Oh how I miss my father. I miss his tall, slim figure in the hallway peeking in to check on me in my room when I was a child. I miss the way he held me on his lap and told told me I was beautiful and smart. I miss the way he would always sit and play Scrabble with me when I was a kid, letting me use a dictionary as a spell-checker so I could become proficient at the game. I miss his deep, calm voice that soothed when my mother was frantic and raging. I miss how he used to send me into the living room and tell me not to peek in the kitchen while he made little trays of special appetizers, just for me, with toothpicks in them to make them special. I miss the smell of his turkey rice soup simmering on the stove, and the way he always gave me a big hug when he came home from work in his tan or light yellow button-down shirt. I miss his dark brown trousers... I never in my life saw him in jeans, sweats, or shorts... and his mallard duck cuff links. I miss the way he smelled, how he looked when I'd catch a glimpse of him shaving in the bathroom, how he hid little surprises for me on the top shelf of his bedroom closet. I miss how he never used Kleenexes because they were wasteful, but always had a clean white handkerchief in his pocket for a nose blow or when I needed my tears wiped away. I miss his black socks lined up neatly in the drawer, and the way he always gave me the green olive from his martini and let me play with the little plastic swords the olives came on. I miss Michelob beer in the fridge and the big green 1972 Ford station wagon in the driveway that he kept and drove for more than 15 years. I deeply miss the sound of his voice, singing loud and clear along with Al Jolson or Patsy Cline or Jim Reeves on the record player. Oh how he loved to sing. I miss going to Hersheypark together every summer and watching him play skee ball until he won me a prize, and I miss his hugs. I was his only child. It has been 21 years, and I am so sad he is gone.

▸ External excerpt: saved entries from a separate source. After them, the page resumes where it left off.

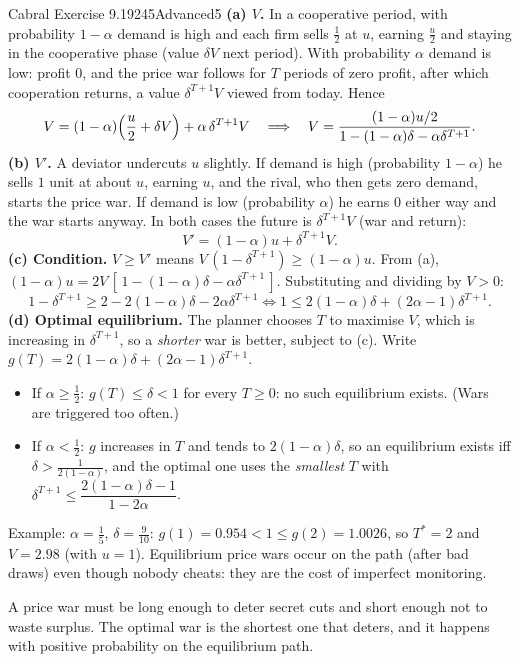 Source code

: \begin{exsol}{Cabral Exercise 9.19}{245}{Advanced}{5}
\solution
\textbf{(a) $V$.} In a cooperative period, with probability $1-\alpha$ demand is high and each firm sells
$\frac12$ at $u$, earning $\frac u2$ and staying in the cooperative phase (value $\delta V$ next period). With
probability $\alpha$ demand is low: profit $0$, and the price war follows for $T$ periods of zero profit, after which
cooperation returns, a value $\delta^{T+1}V$ viewed from today. Hence
\[
  V = (1-\alpha)\Bigl(\frac u2 + \delta V\Bigr) + \alpha\,\delta^{T+1}V
  \quad\Longrightarrow\quad
  V = \frac{(1-\alpha)u/2}{1 - (1-\alpha)\delta - \alpha\delta^{T+1}} .
\]
\textbf{(b) $V'$.} A deviator undercuts $u$ slightly. If demand is high (probability $1-\alpha$) he sells $1$ unit at about
$u$, earning $u$, and the rival, who then gets zero demand, starts the price war. If demand is low (probability $\alpha$)
he earns $0$ either way and the war starts anyway. In both cases the future is $\delta^{T+1}V$ (war and return):
\[
  V' = (1-\alpha)u + \delta^{T+1}V .
\]
\textbf{(c) Condition.} $V \ge V'$ means $V\,(1 - \delta^{T+1}) \ge (1-\alpha)u$. From (a), $(1-\alpha)u =
2V\,[\,1 - (1-\alpha)\delta - \alpha\delta^{T+1}\,]$. Substituting and dividing by $V > 0$:
\[
  1 - \delta^{T+1} \ge 2 - 2(1-\alpha)\delta - 2\alpha\delta^{T+1}
  \iff 1 \le 2(1-\alpha)\delta + (2\alpha - 1)\delta^{T+1} .
\]
\textbf{(d) Optimal equilibrium.} The planner chooses $T$ to maximise $V$, which is increasing in $\delta^{T+1}$, so a
\emph{shorter} war is better, subject to (c). Write $g(T) = 2(1-\alpha)\delta + (2\alpha - 1)\delta^{T+1}$.
\begin{itemize}
  \item If $\alpha \ge \frac12$: $g(T) \le \delta < 1$ for every $T \ge 0$: no such equilibrium exists. (Wars are
  triggered too often.)
  \item If $\alpha < \frac12$: $g$ increases in $T$ and tends to $2(1-\alpha)\delta$, so an equilibrium exists iff
  $\delta > \frac{1}{2(1-\alpha)}$, and the optimal one uses the \emph{smallest} $T$ with
  $\delta^{T+1} \le \dfrac{2(1-\alpha)\delta - 1}{1 - 2\alpha}$.
\end{itemize}
Example: $\alpha = \frac15$, $\delta = \frac9{10}$: $g(1) = 0.954 < 1 \le g(2) = 1.0026$, so $T^* = 2$ and $V = 2.98$ (with $u = 1$).
Equilibrium price wars occur on the path (after bad draws) even though nobody cheats: they are the cost of
imperfect monitoring.

\interp A price war must be long enough to deter secret cuts and short enough not to waste surplus. The optimal
war is the shortest one that deters, and it happens with positive probability on the equilibrium path.


\end{exsol}
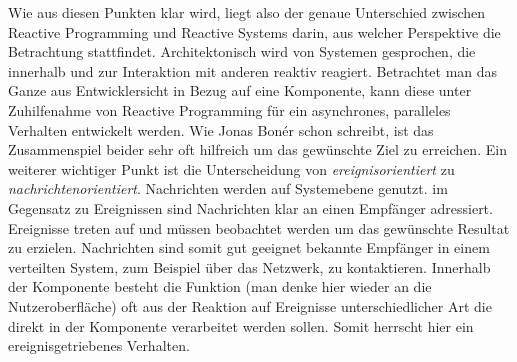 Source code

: Wie aus diesen Punkten klar wird, liegt also der genaue Unterschied zwischen Reactive Programming und Reactive Systems darin, aus welcher Perspektive die Betrachtung stattfindet. Architektonisch wird von Systemen gesprochen, die innerhalb und zur Interaktion mit anderen reaktiv reagiert. Betrachtet man das Ganze aus Entwicklersicht in Bezug auf eine Komponente, kann diese unter Zuhilfenahme von Reactive Programming für ein asynchrones, paralleles Verhalten entwickelt werden. Wie Jonas Bonér schon schreibt, ist das Zusammenspiel beider sehr oft hilfreich um das gewünschte Ziel zu erreichen. Ein weiterer wichtiger Punkt ist die Unterscheidung von \textit{ereignisorientiert} zu \textit{nachrichtenorientiert}. Nachrichten werden auf Systemebene genutzt. im Gegensatz zu Ereignissen sind Nachrichten klar an einen Empfänger adressiert. Ereignisse treten auf und müssen beobachtet werden um das gewünschte Resultat zu erzielen. Nachrichten sind somit gut geeignet bekannte Empfänger in einem verteilten System, zum Beispiel über das Netzwerk, zu kontaktieren. Innerhalb der Komponente besteht die Funktion (man denke hier wieder an die Nutzeroberfläche) oft aus der Reaktion auf Ereignisse unterschiedlicher Art die direkt in der Komponente verarbeitet werden sollen. Somit herrscht hier ein ereignisgetriebenes  Verhalten. 

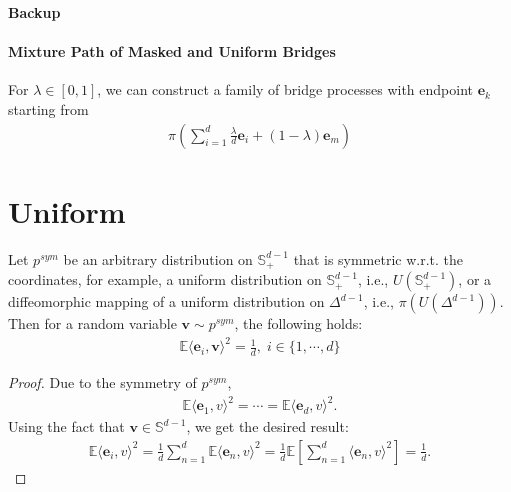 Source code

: \onecolumn

\begin{center}{\bf {\LARGE Backup}}\end{center}

\paragraph{Mixture Path of Masked and Uniform Bridges}
For $\lambda\in[0,1]$, we can construct a family of bridge processes with endpoint $\bm{e}_k$ starting from
\begin{align}
    \pi\left( \sum^{d}_{i=1} \frac{\lambda}{d}\bm{e}_i + (1-\lambda) \bm{e}_m \right)
\end{align}




\section{Uniform}


\begin{tcolorbox}
[colback=white,colframe=blue!30!white]
\begin{lemma}
\label{lem:uniform_expectation}
Let $p^{sym}$ be an arbitrary distribution on $\mathbb{S}^{d-1}_{+}$ that is symmetric w.r.t. the coordinates, for example, a uniform distribution on $\mathbb{S}^{d-1}_{+}$, i.e., $U(\mathbb{S}^{d-1}_{+})$, or a diffeomorphic mapping of a uniform distribution on $\Delta^{d-1}$, i.e., $\pi(U(\Delta^{d-1}))$.
Then for a random variable $\bm{v}\sim p^{sym}$, the following holds:
\begin{align}
    \mathbb{E}\langle \bm{e}_i,\bm{v}\rangle^2 = \frac{1}{d}, \; i\in\{1,\cdots,d\}
\end{align}
\end{lemma}
\end{tcolorbox}

\begin{proof}
Due to the symmetry of $p^{sym}$, 
\begin{align}
    \mathbb{E}\langle\bm{e}_1,v\rangle^2 = \cdots = \mathbb{E}\langle\bm{e}_d,v\rangle^2.
\end{align}
Using the fact that $\bm{v}\in\mathbb{S}^{d-1}$, we get the desired result:
\begin{align}
    \mathbb{E}\langle\bm{e}_i,v\rangle^2 
    = \frac{1}{d}\sum^{d}_{n=1} \mathbb{E}\langle\bm{e}_n,v\rangle^2 
    = \frac{1}{d}\mathbb{E}\left[\sum^{d}_{n=1}\langle\bm{e}_n,v\rangle^2\right]
    = \frac{1}{d}.
\end{align}
\end{proof}



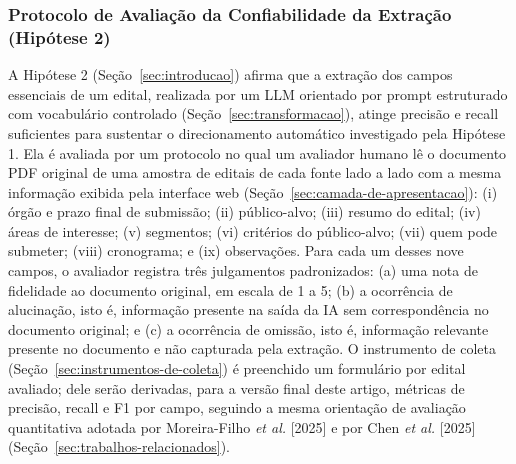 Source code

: \documentclass[12pt]{article}
\begin{document}
  \subsubsection{Protocolo de Avaliação da Confiabilidade da Extração (Hipótese 2)}\label{sec:protocolo-de-avaliacao-da-confiabilidade-da-extracao-hipotese-2}
  A Hipótese 2 (Seção~\ref{sec:introducao}) afirma que a extração dos campos essenciais de um edital, realizada por um LLM orientado por prompt estruturado com vocabulário controlado (Seção~\ref{sec:transformacao}), atinge precisão e recall suficientes para sustentar o direcionamento automático investigado pela Hipótese 1. Ela é avaliada por um protocolo no qual um avaliador humano lê o documento PDF original de uma amostra de editais de cada fonte lado a lado com a mesma informação exibida pela interface web (Seção~\ref{sec:camada-de-apresentacao}): (i) órgão e prazo final de submissão; (ii) público-alvo; (iii) resumo do edital; (iv) áreas de interesse; (v) segmentos; (vi) critérios do público-alvo; (vii) quem pode submeter; (viii) cronograma; e (ix) observações. Para cada um desses nove campos, o avaliador registra três julgamentos padronizados: (a) uma nota de fidelidade ao documento original, em escala de 1 a 5; (b) a ocorrência de alucinação, isto é, informação presente na saída da IA sem correspondência no documento original; e (c) a ocorrência de omissão, isto é, informação relevante presente no documento e não capturada pela extração. O instrumento de coleta (Seção~\ref{sec:instrumentos-de-coleta}) é preenchido um formulário por edital avaliado; dele serão derivadas, para a versão final deste artigo, métricas de precisão, recall e F1 por campo, seguindo a mesma orientação de avaliação quantitativa adotada por Moreira-Filho \emph{et al.} [2025] e por Chen \emph{et al.} [2025] (Seção~\ref{sec:trabalhos-relacionados}).
\end{document}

Did I ever tell you about his death? About how I was a newlywed and had found out just days prior that I was expecting my first child, but hadn't told anyone but my husband yet? Did I tell you how, because I was being shunned by a religion that I grew up in but no longer believed in, they called me so cold and flat on the phone and said, "Your father passed away"? Did I tell you how I dropped the phone and screamed until I could scream no more? How could he be gone? He was fine. He'd died in his sleep of a massive heart attack. I was on my way out the door to take my stepkids to Pizza Hut and got that call. My husband drove me to my mother's house to comfort her, even though they told me not to come... the religious leaders. I thought my mother needed me. My Dad, he wasn't in any religion, and what did religion matter when my father was dead anyway? Did I tell you that on the drive out to the country, sitting in the passenger seat numb with shock, I saw the hearse carrying my father's body going the opposite way, passing us on the road? Did I tell you that when I arrived at my childhood home, my mother was weeping, surrounded by her friends from her religion, none of whom could even speak a word of kindness to me when my father had died just an hour or two prior? Shunning is real, and very hurtful, and may I add that there is no "sin" so dire that anyone deserves such treatment, and then I will add that I had never smoked, didn't drink, never did drugs, remained chaste until marriage, and my "sin" worthy of such treatment was to be a Christian of a different sect than their religion. Did I ever mention here that after I stood, numb, in that kitchen where my father used to make trays of appetizers and play Scrabble with me, someone walked up to me and handed me a set of clean sheets and said, "do something useful for your mother. Go change the sheets on her bed."
And then I walked in there, alone in the dim, quiet room where my father kept those little surprises for me in his closet when I was a child and where he still had his rows of clean handkerchiefs and black socks in the drawers and the mallard cuff links on the dresser, and I set the sheets down, and I looked at the rumpled sheets and blankets on the bed where my father had just died, and I gingerly folded them up to take to the washing machine, my tears dripping silently off my face and mixing with what was left of my father on those sheets.
Dad, I miss you so much, and I thought the pain was not so bad this year. I was fine all day and then suddenly it hit me just now, that you have been gone from my life longer than you were in it. It's so unfair, you never got to know any grandchildren, never got to see me as an adult. It's so unfair that they took your ashes and threw them away instead of giving them to me to save or scatter in a place where I could visit and remember. There is no marker for your earthly remains, Dad, but there is a permanent marker for you in my heart. I love you Dad.